И я хоть на словах хочу сражаться, А повезет — так и не на словах, Со всеми, кто воюет с Мыслью… Не то чтоб я хотел польстить народу, Довольно демагогов без меня, — Мне хочется, чтоб мир освободился…

Больше всего нападал он на войну. Он посылал Жуана на осаду Измаила во время русско-турецкой кампании, чтобы показать, как мало стоит жизнь человеческая для этих мясников, торгующих оптом и управляющих нами. Он издевался над военной славой, над этими ловцами чинов и медалей, которые отдают жизнь за галун, за цитату, где нацарапано их имя, за возвышение Суворовых, Веллингтонов: «Человек, осушивший хотя бы одну слезу, — говорил он, — более заслуживает честной славы, чем тот, кто проливает целые моря крови…»
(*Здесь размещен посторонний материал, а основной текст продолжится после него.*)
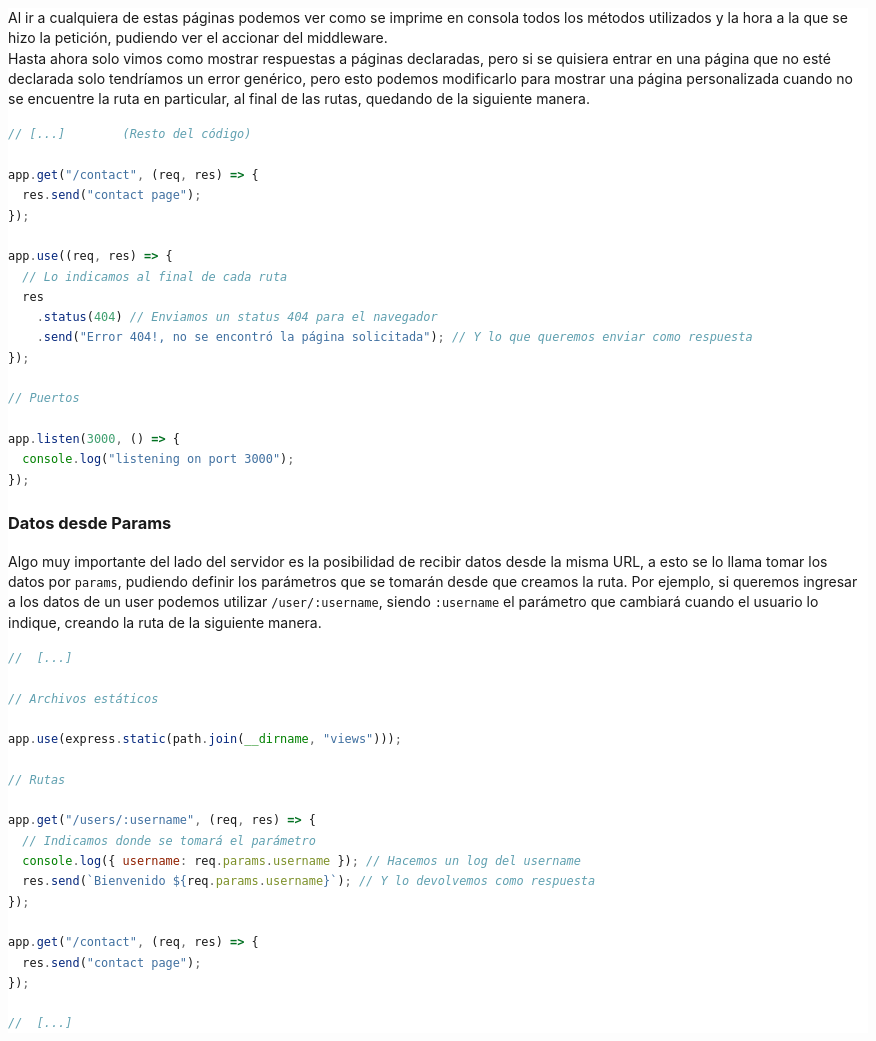 Al ir a cualquiera de estas páginas podemos ver como se imprime en consola todos los métodos utilizados y la hora a la que se hizo la petición, pudiendo ver el accionar del middleware.  
Hasta ahora solo vimos como mostrar respuestas a páginas declaradas, pero si se quisiera entrar en una página que no esté declarada solo tendríamos un error genérico, pero esto podemos modificarlo para mostrar una página personalizada cuando no se encuentre la ruta en particular, al final de las rutas, quedando de la siguiente manera.

```js
// [...]        (Resto del código)

app.get("/contact", (req, res) => {
  res.send("contact page");
});

app.use((req, res) => {
  // Lo indicamos al final de cada ruta
  res
    .status(404) // Enviamos un status 404 para el navegador
    .send("Error 404!, no se encontró la página solicitada"); // Y lo que queremos enviar como respuesta
});

// Puertos

app.listen(3000, () => {
  console.log("listening on port 3000");
});
```

### Datos desde Params

Algo muy importante del lado del servidor es la posibilidad de recibir datos desde la misma URL, a esto se lo llama tomar los datos por `params`, pudiendo definir los parámetros que se tomarán desde que creamos la ruta. Por ejemplo, si queremos ingresar a los datos de un user podemos utilizar `/user/:username`, siendo `:username` el parámetro que cambiará cuando el usuario lo indique, creando la ruta de la siguiente manera.

```js
//  [...]

// Archivos estáticos

app.use(express.static(path.join(__dirname, "views")));

// Rutas

app.get("/users/:username", (req, res) => {
  // Indicamos donde se tomará el parámetro
  console.log({ username: req.params.username }); // Hacemos un log del username
  res.send(`Bienvenido ${req.params.username}`); // Y lo devolvemos como respuesta
});

app.get("/contact", (req, res) => {
  res.send("contact page");
});

//  [...]
```
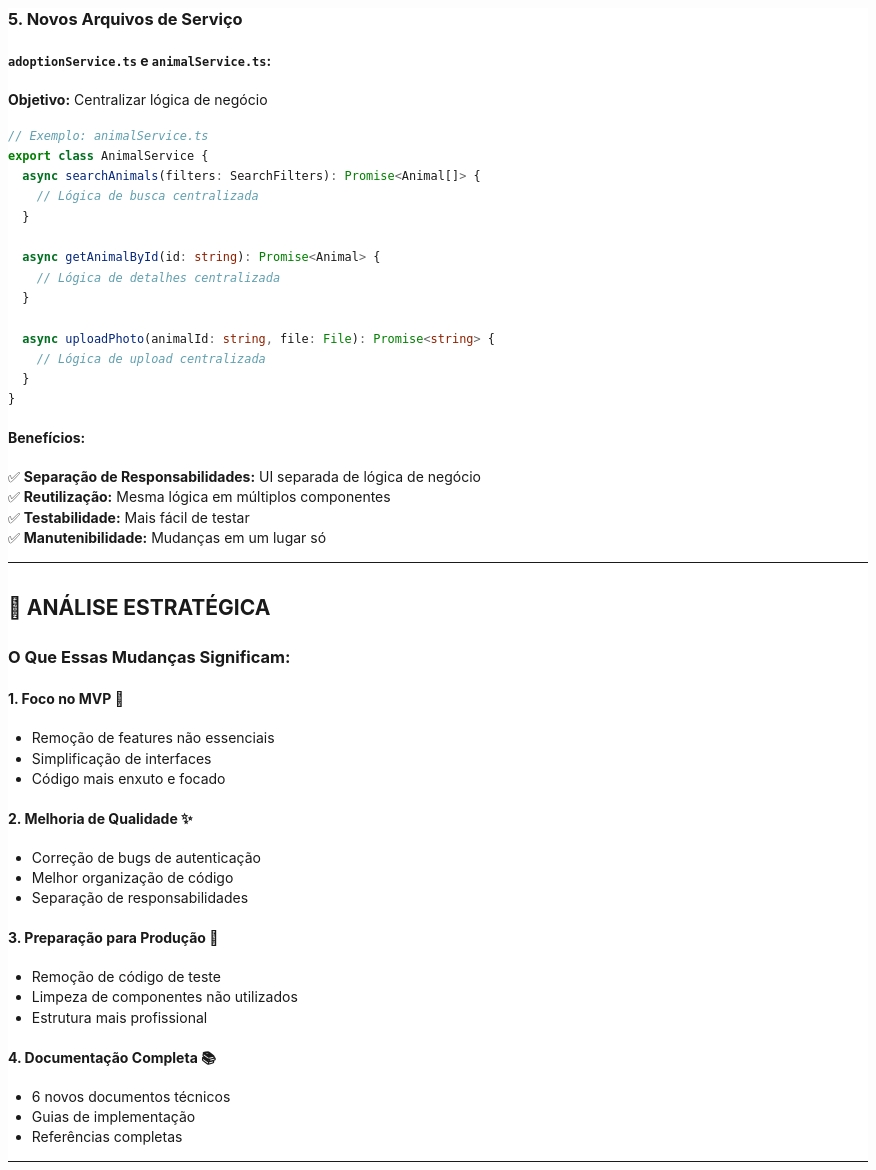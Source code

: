 
### 5. **Novos Arquivos de Serviço**

#### `adoptionService.ts` e `animalService.ts`:

**Objetivo:** Centralizar lógica de negócio

```typescript
// Exemplo: animalService.ts
export class AnimalService {
  async searchAnimals(filters: SearchFilters): Promise<Animal[]> {
    // Lógica de busca centralizada
  }
  
  async getAnimalById(id: string): Promise<Animal> {
    // Lógica de detalhes centralizada
  }
  
  async uploadPhoto(animalId: string, file: File): Promise<string> {
    // Lógica de upload centralizada
  }
}
```

#### Benefícios:
✅ **Separação de Responsabilidades:** UI separada de lógica de negócio  
✅ **Reutilização:** Mesma lógica em múltiplos componentes  
✅ **Testabilidade:** Mais fácil de testar  
✅ **Manutenibilidade:** Mudanças em um lugar só  

---

## 🎯 ANÁLISE ESTRATÉGICA

### O Que Essas Mudanças Significam:

#### 1. **Foco no MVP** 🎯
- Remoção de features não essenciais
- Simplificação de interfaces
- Código mais enxuto e focado

#### 2. **Melhoria de Qualidade** ✨
- Correção de bugs de autenticação
- Melhor organização de código
- Separação de responsabilidades

#### 3. **Preparação para Produção** 🚀
- Remoção de código de teste
- Limpeza de componentes não utilizados
- Estrutura mais profissional

#### 4. **Documentação Completa** 📚
- 6 novos documentos técnicos
- Guias de implementação
- Referências completas

---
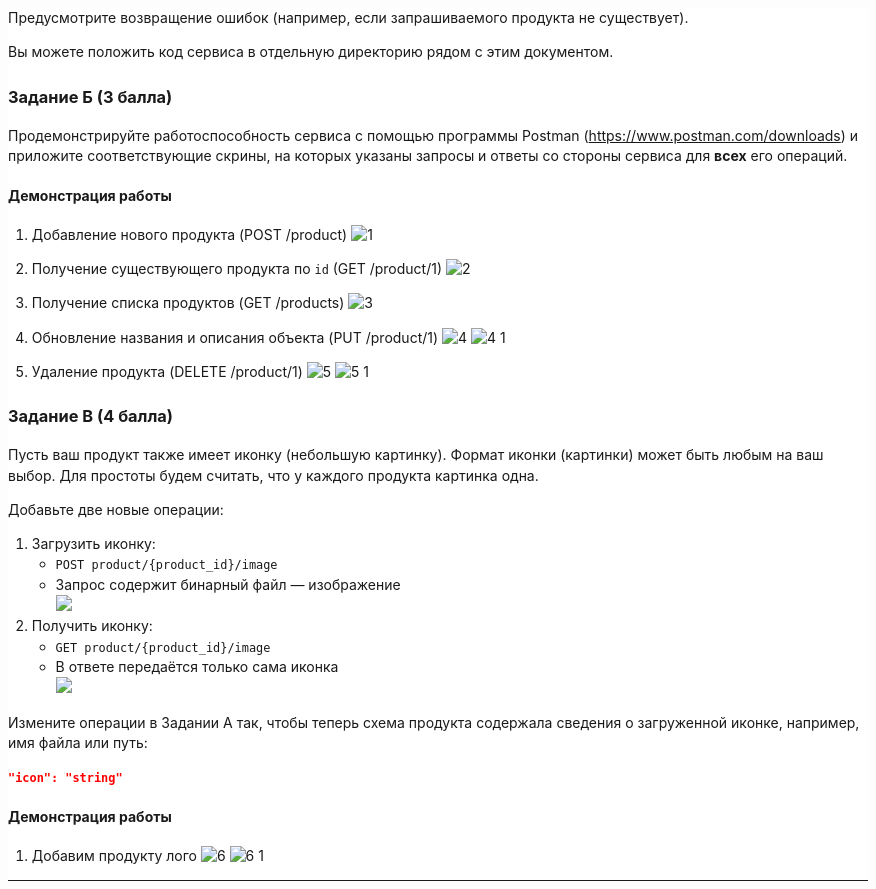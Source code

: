 Предусмотрите возвращение ошибок (например, если запрашиваемого продукта не существует).

Вы можете положить код сервиса в отдельную директорию рядом с этим документом.

### Задание Б (3 балла)
Продемонстрируйте работоспособность сервиса с помощью программы Postman
(https://www.postman.com/downloads) и приложите соответствующие скрины, на которых указаны
запросы и ответы со стороны сервиса для **всех** его операций.

#### Демонстрация работы
1) Добавление нового продукта (POST /product)
![1](https://github.com/user-attachments/assets/b9ed83eb-1d87-40c8-a04e-a47a7a2af6ff)

2) Получение существующего продукта по `id` (GET /product/1)
![2](https://github.com/user-attachments/assets/98c6eac7-b422-4560-9867-044386f05a2c)

3) Получение списка продуктов (GET /products)
![3](https://github.com/user-attachments/assets/fa90cca7-57b0-4585-ba70-92dee48f2869)

4) Обновление названия и описания объекта (PUT /product/1)
![4](https://github.com/user-attachments/assets/34e3809e-608f-4dbf-b691-183c5b8b2d9a)
![4 1](https://github.com/user-attachments/assets/97c43baa-ed97-480d-ba73-c11a87b0e565)

5) Удаление продукта (DELETE /product/1)
![5](https://github.com/user-attachments/assets/68e065e9-6f53-414a-b3d9-d1d93a238458)
![5 1](https://github.com/user-attachments/assets/f1dd1664-01ae-4397-b1c1-70b150a2600a)


### Задание В (4 балла)
Пусть ваш продукт также имеет иконку (небольшую картинку). Формат иконки (картинки) может
быть любым на ваш выбор. Для простоты будем считать, что у каждого продукта картинка одна.

Добавьте две новые операции:
1. Загрузить иконку:
   - `POST product/{product_id}/image`
   - Запрос содержит бинарный файл — изображение  
     <img src="images/post-image.png" width=500 />
2. Получить иконку:
   - `GET product/{product_id}/image`
   - В ответе передаётся только сама иконка  
     <img src="images/get-image.png" width=500 />

Измените операции в Задании А так, чтобы теперь схема продукта содержала сведения о загруженной иконке, например, имя файла или путь:
```json
"icon": "string"
```

#### Демонстрация работы
1) Добавим продукту лого
![6](https://github.com/user-attachments/assets/f190ead0-700c-4355-aa2b-15990e7a3960)
![6 1](https://github.com/user-attachments/assets/b382ea3e-7b4f-4e0a-9511-f1fdecccecb3)

---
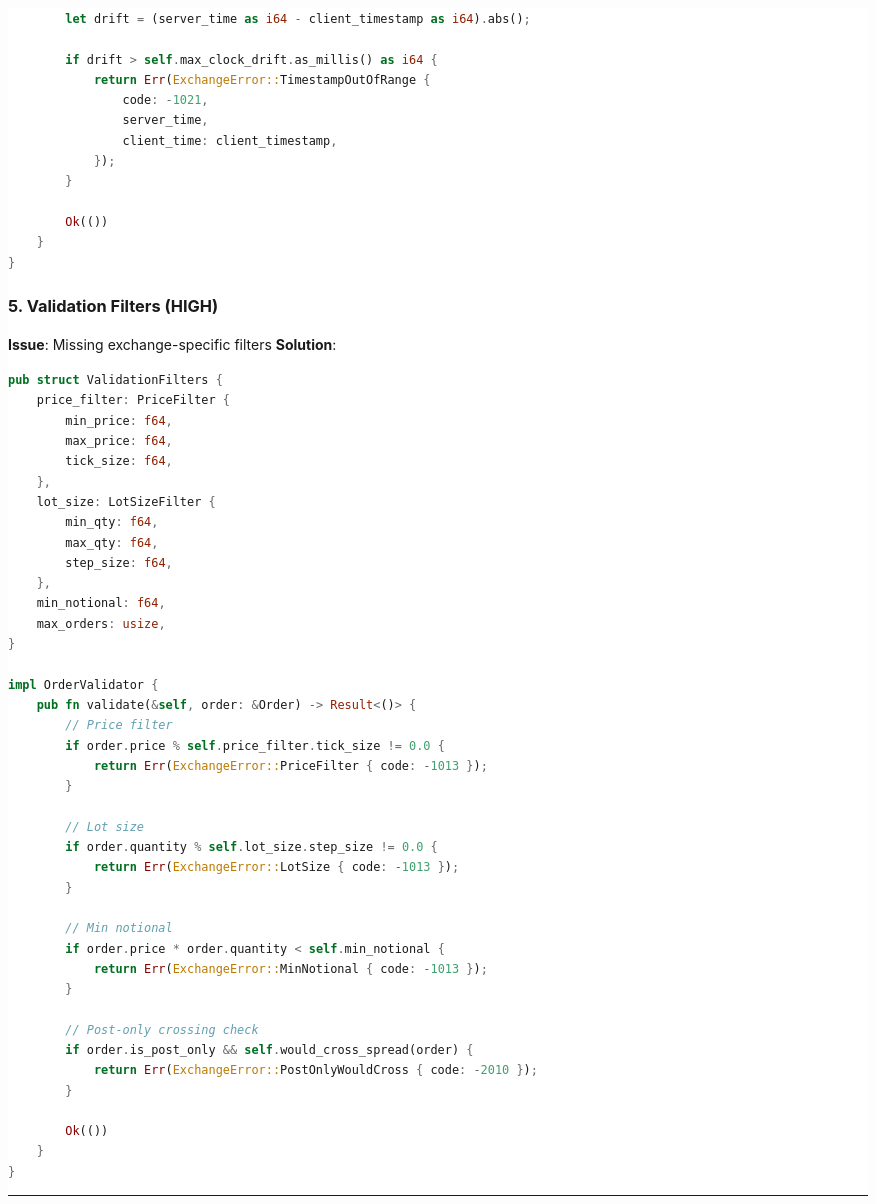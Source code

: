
 ```rust
        let drift = (server_time as i64 - client_timestamp as i64).abs();
        
        if drift > self.max_clock_drift.as_millis() as i64 {
            return Err(ExchangeError::TimestampOutOfRange {
                code: -1021,
                server_time,
                client_time: client_timestamp,
            });
        }
        
        Ok(())
    }
}
```

### 5. Validation Filters (HIGH)
**Issue**: Missing exchange-specific filters
**Solution**:
```rust
pub struct ValidationFilters {
    price_filter: PriceFilter {
        min_price: f64,
        max_price: f64,
        tick_size: f64,
    },
    lot_size: LotSizeFilter {
        min_qty: f64,
        max_qty: f64,
        step_size: f64,
    },
    min_notional: f64,
    max_orders: usize,
}

impl OrderValidator {
    pub fn validate(&self, order: &Order) -> Result<()> {
        // Price filter
        if order.price % self.price_filter.tick_size != 0.0 {
            return Err(ExchangeError::PriceFilter { code: -1013 });
        }
        
        // Lot size
        if order.quantity % self.lot_size.step_size != 0.0 {
            return Err(ExchangeError::LotSize { code: -1013 });
        }
        
        // Min notional
        if order.price * order.quantity < self.min_notional {
            return Err(ExchangeError::MinNotional { code: -1013 });
        }
        
        // Post-only crossing check
        if order.is_post_only && self.would_cross_spread(order) {
            return Err(ExchangeError::PostOnlyWouldCross { code: -2010 });
        }
        
        Ok(())
    }
}
```

---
Он высмеял и самого национального героя, Герцога, «спасителя нации, которая не спаслась, освободителя Европы, которая и поныне в цепях, восстановителя костылей легитимизма». Тон был сильным, таким, который должен был взволновать Европу, полную в то время инвалидов войны. Эта «современная» поэзия должна была тронуть сердца тех, которые сражались, и всех тех, которые страдали от эгоизма своих хозяев.

И буду звать я всех вплоть до камней Подняться на земных тиранов…

Не без глубоких основании в «Дон Жуане» заключалось большое похвальное слово Дон Кихоту. Байрону никогда не был чужд здравый смысл Санчо, а возраст, который большинству людей приносит сомнение и иронию, как будто вылечил его от них. Страдания Дон Кихота казались теперь скорее горестными, чем развлекательными.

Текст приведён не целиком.